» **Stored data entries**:
■ ■ ■ ■ ■

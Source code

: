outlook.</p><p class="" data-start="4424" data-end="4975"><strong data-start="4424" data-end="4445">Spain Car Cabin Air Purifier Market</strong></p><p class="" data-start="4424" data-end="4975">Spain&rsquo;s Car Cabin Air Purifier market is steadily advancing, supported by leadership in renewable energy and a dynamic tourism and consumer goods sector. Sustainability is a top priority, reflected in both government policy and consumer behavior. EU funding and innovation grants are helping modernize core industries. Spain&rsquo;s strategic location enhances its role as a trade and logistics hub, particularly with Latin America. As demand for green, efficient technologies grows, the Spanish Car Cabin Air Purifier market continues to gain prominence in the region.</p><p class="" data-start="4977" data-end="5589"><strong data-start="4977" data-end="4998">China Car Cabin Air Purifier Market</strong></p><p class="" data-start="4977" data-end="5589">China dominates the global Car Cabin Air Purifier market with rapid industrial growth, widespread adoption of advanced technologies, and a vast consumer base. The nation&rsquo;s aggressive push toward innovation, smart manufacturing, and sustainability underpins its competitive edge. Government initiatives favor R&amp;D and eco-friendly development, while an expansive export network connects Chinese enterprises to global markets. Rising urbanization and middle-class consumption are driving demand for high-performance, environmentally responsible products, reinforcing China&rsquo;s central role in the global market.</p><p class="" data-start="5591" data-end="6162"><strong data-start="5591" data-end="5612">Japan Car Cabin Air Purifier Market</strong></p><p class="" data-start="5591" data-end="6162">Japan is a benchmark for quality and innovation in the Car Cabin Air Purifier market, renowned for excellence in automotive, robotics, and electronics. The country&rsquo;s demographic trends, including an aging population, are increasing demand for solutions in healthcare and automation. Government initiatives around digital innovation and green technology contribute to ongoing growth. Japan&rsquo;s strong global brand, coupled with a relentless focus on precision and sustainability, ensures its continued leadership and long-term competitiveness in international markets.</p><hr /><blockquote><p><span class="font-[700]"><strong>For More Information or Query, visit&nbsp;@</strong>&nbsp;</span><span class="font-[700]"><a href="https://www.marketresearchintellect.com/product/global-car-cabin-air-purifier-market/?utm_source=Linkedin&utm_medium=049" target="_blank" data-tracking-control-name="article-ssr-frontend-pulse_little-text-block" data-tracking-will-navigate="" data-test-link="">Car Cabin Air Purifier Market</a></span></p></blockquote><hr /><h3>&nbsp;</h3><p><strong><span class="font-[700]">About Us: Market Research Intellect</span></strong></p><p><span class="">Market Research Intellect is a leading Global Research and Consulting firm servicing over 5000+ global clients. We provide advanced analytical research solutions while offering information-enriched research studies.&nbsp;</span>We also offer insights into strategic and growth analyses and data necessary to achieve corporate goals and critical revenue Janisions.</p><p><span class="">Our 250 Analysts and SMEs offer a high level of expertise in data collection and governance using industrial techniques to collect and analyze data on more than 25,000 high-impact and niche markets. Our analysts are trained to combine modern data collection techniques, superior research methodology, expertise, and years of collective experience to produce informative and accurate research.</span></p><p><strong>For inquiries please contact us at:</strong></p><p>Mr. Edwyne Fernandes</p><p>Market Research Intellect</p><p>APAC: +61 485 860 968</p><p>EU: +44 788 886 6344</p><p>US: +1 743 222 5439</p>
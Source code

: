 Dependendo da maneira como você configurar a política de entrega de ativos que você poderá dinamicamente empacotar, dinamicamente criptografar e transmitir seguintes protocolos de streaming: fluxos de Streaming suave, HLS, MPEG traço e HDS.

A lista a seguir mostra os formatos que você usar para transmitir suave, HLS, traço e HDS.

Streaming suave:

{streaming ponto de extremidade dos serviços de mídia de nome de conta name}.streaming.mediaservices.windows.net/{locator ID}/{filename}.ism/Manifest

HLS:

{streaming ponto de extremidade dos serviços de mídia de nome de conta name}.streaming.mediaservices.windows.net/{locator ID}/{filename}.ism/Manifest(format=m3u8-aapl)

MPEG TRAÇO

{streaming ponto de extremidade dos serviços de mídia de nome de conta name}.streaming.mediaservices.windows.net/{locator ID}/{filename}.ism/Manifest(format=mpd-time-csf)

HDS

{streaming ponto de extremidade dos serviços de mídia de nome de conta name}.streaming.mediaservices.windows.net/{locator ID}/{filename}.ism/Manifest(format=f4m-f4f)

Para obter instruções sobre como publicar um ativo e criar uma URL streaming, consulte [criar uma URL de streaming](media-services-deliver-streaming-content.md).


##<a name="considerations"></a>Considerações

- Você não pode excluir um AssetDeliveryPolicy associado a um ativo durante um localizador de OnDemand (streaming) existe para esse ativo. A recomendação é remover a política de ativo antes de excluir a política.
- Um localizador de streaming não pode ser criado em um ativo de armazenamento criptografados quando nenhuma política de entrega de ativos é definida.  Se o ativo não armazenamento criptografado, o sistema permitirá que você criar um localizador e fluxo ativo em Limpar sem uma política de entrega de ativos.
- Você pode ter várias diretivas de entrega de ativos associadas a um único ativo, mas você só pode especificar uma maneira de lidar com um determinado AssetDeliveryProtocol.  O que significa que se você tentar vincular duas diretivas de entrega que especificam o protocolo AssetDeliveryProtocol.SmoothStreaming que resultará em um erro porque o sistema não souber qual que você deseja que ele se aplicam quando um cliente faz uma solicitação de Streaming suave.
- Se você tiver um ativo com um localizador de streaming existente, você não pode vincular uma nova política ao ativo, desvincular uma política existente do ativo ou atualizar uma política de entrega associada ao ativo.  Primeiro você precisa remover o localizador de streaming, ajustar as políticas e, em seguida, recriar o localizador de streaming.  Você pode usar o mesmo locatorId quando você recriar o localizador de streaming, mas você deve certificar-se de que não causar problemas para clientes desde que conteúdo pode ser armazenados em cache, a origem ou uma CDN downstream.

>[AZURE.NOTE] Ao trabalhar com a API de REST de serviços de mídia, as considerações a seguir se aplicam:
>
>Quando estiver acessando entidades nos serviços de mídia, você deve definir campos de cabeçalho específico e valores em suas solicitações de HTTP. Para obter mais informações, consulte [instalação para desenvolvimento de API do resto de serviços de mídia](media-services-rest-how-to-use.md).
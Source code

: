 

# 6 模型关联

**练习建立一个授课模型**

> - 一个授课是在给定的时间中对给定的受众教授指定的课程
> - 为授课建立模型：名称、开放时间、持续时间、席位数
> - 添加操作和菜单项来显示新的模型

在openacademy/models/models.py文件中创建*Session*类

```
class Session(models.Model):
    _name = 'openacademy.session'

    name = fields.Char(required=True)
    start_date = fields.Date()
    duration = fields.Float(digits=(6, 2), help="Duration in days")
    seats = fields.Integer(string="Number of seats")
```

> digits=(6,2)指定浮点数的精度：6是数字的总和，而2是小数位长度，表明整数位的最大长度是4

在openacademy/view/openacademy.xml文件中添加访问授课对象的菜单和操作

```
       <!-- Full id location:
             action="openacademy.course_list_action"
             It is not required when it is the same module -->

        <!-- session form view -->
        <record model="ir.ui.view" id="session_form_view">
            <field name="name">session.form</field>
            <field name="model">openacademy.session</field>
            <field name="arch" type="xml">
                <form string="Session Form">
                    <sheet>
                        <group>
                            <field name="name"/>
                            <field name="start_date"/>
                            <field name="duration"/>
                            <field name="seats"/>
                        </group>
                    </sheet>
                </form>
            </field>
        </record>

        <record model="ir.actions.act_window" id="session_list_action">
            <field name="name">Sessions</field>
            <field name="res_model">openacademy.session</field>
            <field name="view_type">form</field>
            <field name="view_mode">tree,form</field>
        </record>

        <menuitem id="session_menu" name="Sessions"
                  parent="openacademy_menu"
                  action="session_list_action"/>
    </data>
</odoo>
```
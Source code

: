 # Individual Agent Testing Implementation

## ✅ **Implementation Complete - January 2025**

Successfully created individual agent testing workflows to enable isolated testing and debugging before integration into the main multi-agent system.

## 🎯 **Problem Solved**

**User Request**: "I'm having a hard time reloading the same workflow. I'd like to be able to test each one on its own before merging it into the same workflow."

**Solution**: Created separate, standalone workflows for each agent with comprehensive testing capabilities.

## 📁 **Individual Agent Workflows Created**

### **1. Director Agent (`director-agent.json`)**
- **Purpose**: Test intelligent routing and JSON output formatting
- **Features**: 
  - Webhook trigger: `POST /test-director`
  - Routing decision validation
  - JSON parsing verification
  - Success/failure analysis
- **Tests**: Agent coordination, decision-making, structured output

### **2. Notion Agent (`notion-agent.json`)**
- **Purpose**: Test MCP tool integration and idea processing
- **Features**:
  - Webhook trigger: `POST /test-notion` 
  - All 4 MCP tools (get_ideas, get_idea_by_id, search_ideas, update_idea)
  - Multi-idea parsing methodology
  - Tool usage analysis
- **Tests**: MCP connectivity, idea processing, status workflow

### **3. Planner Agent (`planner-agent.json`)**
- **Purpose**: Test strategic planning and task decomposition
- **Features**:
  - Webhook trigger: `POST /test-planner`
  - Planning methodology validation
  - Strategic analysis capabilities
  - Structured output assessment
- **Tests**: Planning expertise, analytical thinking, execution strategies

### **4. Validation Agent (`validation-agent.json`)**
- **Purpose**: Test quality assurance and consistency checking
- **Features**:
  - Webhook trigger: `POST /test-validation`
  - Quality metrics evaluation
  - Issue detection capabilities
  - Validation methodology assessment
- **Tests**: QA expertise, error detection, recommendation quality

■ ■ ■ ■ ■

» **WHAT YOU HAVE TO DO**:
Identify each line in the entries with the word "same" and copy it.

» **RESULT BELOW**:
             It is not required when it is the same module -->
**User Request**: "I'm having a hard time reloading the same workflow. I'd like to be able to test each one on its own before merging it into the same workflow."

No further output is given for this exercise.